[DIRECTIONS FOR THIS TASK] Find all the lines in the entries below that hold the word "installed" and copy them.

[DATA RECORDS]
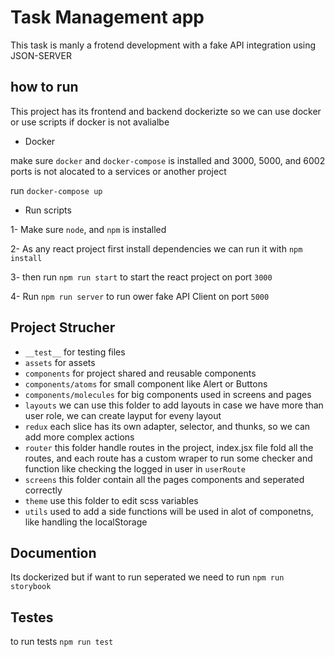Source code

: # Task Management app

This task is manly a frotend development with a fake API integration using JSON-SERVER


## how to run

This project has its frontend and backend dockerizte so we can use docker or use scripts if docker is not avalialbe

- Docker

make sure `docker` and `docker-compose` is installed and 3000, 5000, and 6002 ports is not alocated to a services or another project

run `docker-compose up`

- Run scripts

1- Make sure `node`, and `npm` is installed

2- As any react project first install dependencies we can run it with `npm install`

3- then run `npm run start` to start the react project on port `3000`

4- Run `npm run server` to run ower fake API Client on port `5000`

## Project Strucher

- `__test__` for testing files
- `assets` for assets
- `components` for project shared and reusable components
- `components/atoms` for small component like Alert or Buttons
- `components/molecules` for big components used in screens and pages
- `layouts` we can use this folder to add layouts in case we have more than user role, we can create layput for eveny layout
- `redux` each slice has its own adapter, selector, and thunks, so we can add more complex actions
- `router` this folder handle routes in the project, index.jsx file fold all the routes, and each route has a custom wraper to run some checker and function like checking the logged in user in `userRoute`
- `screens` this folder contain all the pages components and seperated correctly
- `theme` use this folder to edit scss variables
- `utils` used to add a side functions will be used in alot of componetns, like handling the localStorage



## Documention

Its dockerized but if want to run seperated we need to run `npm run storybook`

## Testes

to run tests `npm run test`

[SOLUTION TO THIS EXERCISE]
make sure `docker` and `docker-compose` is installed and 3000, 5000, and 6002 ports is not alocated to a services or another project
1- Make sure `node`, and `npm` is installed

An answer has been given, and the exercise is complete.